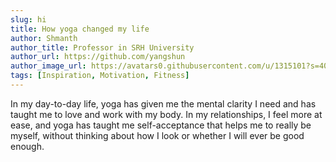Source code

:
 ```yaml
---
slug: hi
title: How yoga changed my life
author: Shmanth
author_title: Professor in SRH University
author_url: https://github.com/yangshun
author_image_url: https://avatars0.githubusercontent.com/u/1315101?s=400&v=4
tags: [Inspiration, Motivation, Fitness]
---
```



In my day-to-day life, yoga has given me the mental clarity I need and has taught me to love and work with my body. In my relationships, I feel more at ease, and yoga has taught me self-acceptance that helps me to really be myself, without thinking about how I look or whether I will ever be good enough.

• [Brief] Your answer should be one number: the count of lines in the records above that contain "life".

• [The completed task] 2